INSTRUCTIONS TO FOLLOW:
In your answer, set down the records below exactly as they stand, omitting pictures.

(Saved entries)
------------------------------
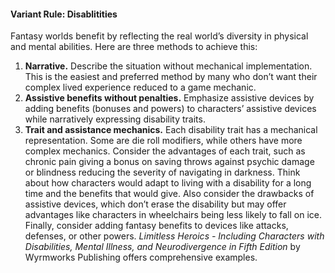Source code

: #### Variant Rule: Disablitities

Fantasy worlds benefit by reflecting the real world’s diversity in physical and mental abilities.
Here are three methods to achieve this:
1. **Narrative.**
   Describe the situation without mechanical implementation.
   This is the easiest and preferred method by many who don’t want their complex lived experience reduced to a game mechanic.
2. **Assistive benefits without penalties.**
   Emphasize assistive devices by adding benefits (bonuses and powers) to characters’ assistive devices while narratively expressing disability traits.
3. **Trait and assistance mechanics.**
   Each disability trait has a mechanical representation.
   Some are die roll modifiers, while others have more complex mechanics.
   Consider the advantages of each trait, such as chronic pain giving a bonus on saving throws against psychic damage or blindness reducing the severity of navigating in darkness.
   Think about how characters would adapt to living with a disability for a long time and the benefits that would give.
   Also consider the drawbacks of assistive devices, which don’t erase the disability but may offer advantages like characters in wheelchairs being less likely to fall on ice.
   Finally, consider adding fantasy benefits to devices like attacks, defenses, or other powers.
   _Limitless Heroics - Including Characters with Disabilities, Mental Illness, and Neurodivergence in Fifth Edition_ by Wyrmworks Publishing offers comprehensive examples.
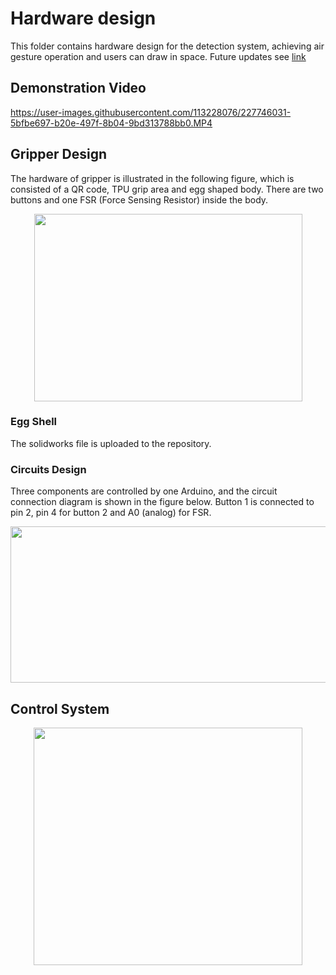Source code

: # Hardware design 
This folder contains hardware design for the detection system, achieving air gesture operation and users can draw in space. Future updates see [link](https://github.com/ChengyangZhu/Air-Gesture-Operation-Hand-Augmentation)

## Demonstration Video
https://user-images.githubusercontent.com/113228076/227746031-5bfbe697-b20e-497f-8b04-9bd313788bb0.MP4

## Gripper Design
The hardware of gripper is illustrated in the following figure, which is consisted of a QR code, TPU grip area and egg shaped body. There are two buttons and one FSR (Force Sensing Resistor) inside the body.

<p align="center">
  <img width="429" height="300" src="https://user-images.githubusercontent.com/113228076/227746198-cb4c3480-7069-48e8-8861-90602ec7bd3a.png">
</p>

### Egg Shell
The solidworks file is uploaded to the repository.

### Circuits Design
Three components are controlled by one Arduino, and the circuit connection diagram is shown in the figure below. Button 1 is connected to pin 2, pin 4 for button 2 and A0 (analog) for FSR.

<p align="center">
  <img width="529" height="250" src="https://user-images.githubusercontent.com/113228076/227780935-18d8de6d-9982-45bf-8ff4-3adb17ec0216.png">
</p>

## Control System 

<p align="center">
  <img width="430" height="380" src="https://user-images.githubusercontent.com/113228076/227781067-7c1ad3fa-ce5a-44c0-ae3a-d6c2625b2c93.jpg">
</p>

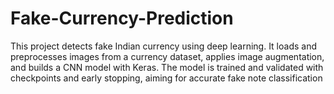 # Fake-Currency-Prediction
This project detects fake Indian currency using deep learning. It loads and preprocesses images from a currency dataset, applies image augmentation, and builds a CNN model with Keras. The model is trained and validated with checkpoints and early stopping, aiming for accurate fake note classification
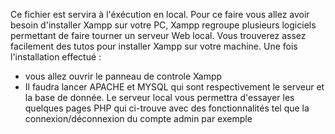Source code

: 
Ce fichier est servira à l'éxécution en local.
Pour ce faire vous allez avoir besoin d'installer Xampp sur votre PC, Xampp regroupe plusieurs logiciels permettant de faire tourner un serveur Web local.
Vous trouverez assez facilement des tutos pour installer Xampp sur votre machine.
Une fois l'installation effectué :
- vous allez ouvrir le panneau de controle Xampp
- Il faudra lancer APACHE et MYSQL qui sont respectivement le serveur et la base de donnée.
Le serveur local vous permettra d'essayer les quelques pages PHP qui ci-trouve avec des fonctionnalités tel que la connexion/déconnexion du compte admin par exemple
------------------------------
ANSWER SECTION:
Source code

: #### Variant Rule: Disablitities

Fantasy worlds benefit by reflecting the real world’s diversity in physical and mental abilities.
Here are three methods to achieve this:
1. **Narrative.**
   Describe the situation without mechanical implementation.
   This is the easiest and preferred method by many who don’t want their complex lived experience reduced to a game mechanic.
2. **Assistive benefits without penalties.**
   Emphasize assistive devices by adding benefits (bonuses and powers) to characters’ assistive devices while narratively expressing disability traits.
3. **Trait and assistance mechanics.**
   Each disability trait has a mechanical representation.
   Some are die roll modifiers, while others have more complex mechanics.
   Consider the advantages of each trait, such as chronic pain giving a bonus on saving throws against psychic damage or blindness reducing the severity of navigating in darkness.
   Think about how characters would adapt to living with a disability for a long time and the benefits that would give.
   Also consider the drawbacks of assistive devices, which don’t erase the disability but may offer advantages like characters in wheelchairs being less likely to fall on ice.
   Finally, consider adding fantasy benefits to devices like attacks, defenses, or other powers.
   _Limitless Heroics - Including Characters with Disabilities, Mental Illness, and Neurodivergence in Fifth Edition_ by Wyrmworks Publishing offers comprehensive examples.
Source code

: # Hardware design 
This folder contains hardware design for the detection system, achieving air gesture operation and users can draw in space. Future updates see [link](https://github.com/ChengyangZhu/Air-Gesture-Operation-Hand-Augmentation)

## Demonstration Video
https://user-images.githubusercontent.com/113228076/227746031-5bfbe697-b20e-497f-8b04-9bd313788bb0.MP4

## Gripper Design
The hardware of gripper is illustrated in the following figure, which is consisted of a QR code, TPU grip area and egg shaped body. There are two buttons and one FSR (Force Sensing Resistor) inside the body.

<p align="center">
  <img width="429" height="300" src="https://user-images.githubusercontent.com/113228076/227746198-cb4c3480-7069-48e8-8861-90602ec7bd3a.png">
</p>

### Egg Shell
The solidworks file is uploaded to the repository.

### Circuits Design
Three components are controlled by one Arduino, and the circuit connection diagram is shown in the figure below. Button 1 is connected to pin 2, pin 4 for button 2 and A0 (analog) for FSR.

<p align="center">
  <img width="529" height="250" src="https://user-images.githubusercontent.com/113228076/227780935-18d8de6d-9982-45bf-8ff4-3adb17ec0216.png">
</p>

## Control System 

<p align="center">
  <img width="430" height="380" src="https://user-images.githubusercontent.com/113228076/227781067-7c1ad3fa-ce5a-44c0-ae3a-d6c2625b2c93.jpg">
</p>

 # Fake-Currency-Prediction
This project detects fake Indian currency using deep learning. It loads and preprocesses images from a currency dataset, applies image augmentation, and builds a CNN model with Keras. The model is trained and validated with checkpoints and early stopping, aiming for accurate fake note classification
Source code

: 
Ce fichier est servira à l'éxécution en local.
Pour ce faire vous allez avoir besoin d'installer Xampp sur votre PC, Xampp regroupe plusieurs logiciels permettant de faire tourner un serveur Web local.
Vous trouverez assez facilement des tutos pour installer Xampp sur votre machine.
Une fois l'installation effectué :
- vous allez ouvrir le panneau de controle Xampp
- Il faudra lancer APACHE et MYSQL qui sont respectivement le serveur et la base de donnée.
Le serveur local vous permettra d'essayer les quelques pages PHP qui ci-trouve avec des fonctionnalités tel que la connexion/déconnexion du compte admin par exemple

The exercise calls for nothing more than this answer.